Metallophilic interactions in closed-shell copper(I) compounds--a theoretical study

Cuprophilic interactions in neutral perpendicular model dimers of the type (CH3CuX)2 (X = OH2, NH3, SH2, PH3, N2, CO, CS, CNH, CNLi) were analyzed by ab initio quantumchemical methods. The basis set superposition error for the weakly interacting CH3CuX subunits is significant and is discussed in detail. A new correlation-consistent pseudopotential valence basis set for Cu. derived at the second-order M?ller-Plesset level suppresses considerably the basis set superposition error in Cu-Cu interactions compared to the standard Hartree-Fock optimized valence basis set. This allowed the first accurate predictions of cuprophilicity, which has been the subject of considerable debate in the past. The dependence of the strength of cuprophilic interactions on the nature of the ligand X was addressed.
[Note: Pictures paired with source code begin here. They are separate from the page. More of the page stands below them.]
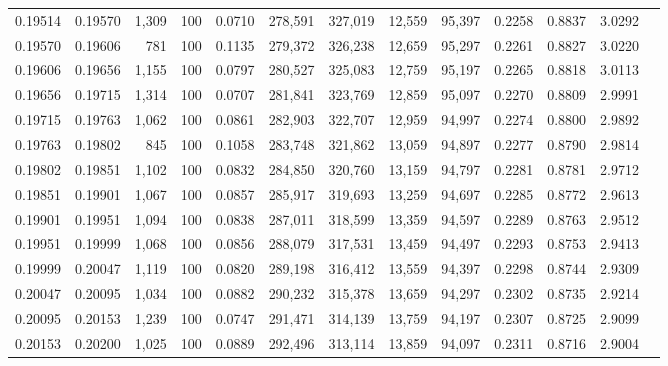 \begin{tabular}{rrrrrrrrrrrrr}
0.19514 & 0.19570 & 1,309 & 100 &                                     0.0710 & 278,591 & 327,019 &  12,559 &  95,397 & 0.2258 & 0.8837 & 3.0292 \\
0.19570 & 0.19606 &   781 & 100 &                                     0.1135 & 279,372 & 326,238 &  12,659 &  95,297 & 0.2261 & 0.8827 & 3.0220 \\
0.19606 & 0.19656 & 1,155 & 100 &                                     0.0797 & 280,527 & 325,083 &  12,759 &  95,197 & 0.2265 & 0.8818 & 3.0113 \\
0.19656 & 0.19715 & 1,314 & 100 &                                     0.0707 & 281,841 & 323,769 &  12,859 &  95,097 & 0.2270 & 0.8809 & 2.9991 \\
0.19715 & 0.19763 & 1,062 & 100 &                                     0.0861 & 282,903 & 322,707 &  12,959 &  94,997 & 0.2274 & 0.8800 & 2.9892 \\
0.19763 & 0.19802 &   845 & 100 &                                     0.1058 & 283,748 & 321,862 &  13,059 &  94,897 & 0.2277 & 0.8790 & 2.9814 \\
0.19802 & 0.19851 & 1,102 & 100 &                                     0.0832 & 284,850 & 320,760 &  13,159 &  94,797 & 0.2281 & 0.8781 & 2.9712 \\
0.19851 & 0.19901 & 1,067 & 100 &                                     0.0857 & 285,917 & 319,693 &  13,259 &  94,697 & 0.2285 & 0.8772 & 2.9613 \\
0.19901 & 0.19951 & 1,094 & 100 &                                     0.0838 & 287,011 & 318,599 &  13,359 &  94,597 & 0.2289 & 0.8763 & 2.9512 \\
0.19951 & 0.19999 & 1,068 & 100 &                                     0.0856 & 288,079 & 317,531 &  13,459 &  94,497 & 0.2293 & 0.8753 & 2.9413 \\
0.19999 & 0.20047 & 1,119 & 100 &                                     0.0820 & 289,198 & 316,412 &  13,559 &  94,397 & 0.2298 & 0.8744 & 2.9309 \\
0.20047 & 0.20095 & 1,034 & 100 &                                     0.0882 & 290,232 & 315,378 &  13,659 &  94,297 & 0.2302 & 0.8735 & 2.9214 \\
0.20095 & 0.20153 & 1,239 & 100 &                                     0.0747 & 291,471 & 314,139 &  13,759 &  94,197 & 0.2307 & 0.8725 & 2.9099 \\
0.20153 & 0.20200 & 1,025 & 100 &                                     0.0889 & 292,496 & 313,114 &  13,859 &  94,097 & 0.2311 & 0.8716 & 2.9004 \\

\end{tabular}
The Cu-Cu interaction increases with increasing sigma-donor and pi-acceptor capability of the ligand and is approximately one-third of the well-documented aurophilic interactions. By fitting our potential-energy data to the Hershbach-Laurie equation, we determined a relation between the Cu-Cu bond length and the Cu-Cu force constant; this is important for future studies on vibrational behaviour. The role of relativistic effects on the structure and the interaction energy is also discussed. Finally we investigated cuprophilic interactions in (CH3Cu)4 as a model species for compounds isolated and characterized by X-ray diffraction.